• **Supplied data**
════════════════════

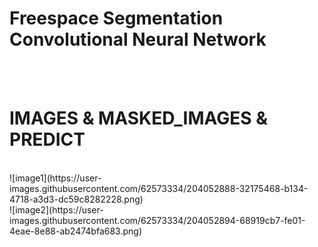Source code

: # Freespace Segmentation Convolutional Neural Network
<br/>
<br/> 


# IMAGES & MASKED_IMAGES & PREDICT 
<br/>
![image1](https://user-images.githubusercontent.com/62573334/204052888-32175468-b134-4718-a3d3-dc59c8282228.png)
<br/>
![image2](https://user-images.githubusercontent.com/62573334/204052894-68919cb7-fe01-4eae-8e88-ab2474bfa683.png)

════════════════════

• **Activity**
Give back the whole listing as it stands, minus its pictures.

• **Written answer**
Source code

: # Freespace Segmentation Convolutional Neural Network
<br/>
<br/> 


# IMAGES & MASKED_IMAGES & PREDICT 
<br/>
![image1](https://user-images.githubusercontent.com/62573334/204052888-32175468-b134-4718-a3d3-dc59c8282228.png)
<br/>
![image2](https://user-images.githubusercontent.com/62573334/204052894-68919cb7-fe01-4eae-8e88-ab2474bfa683.png)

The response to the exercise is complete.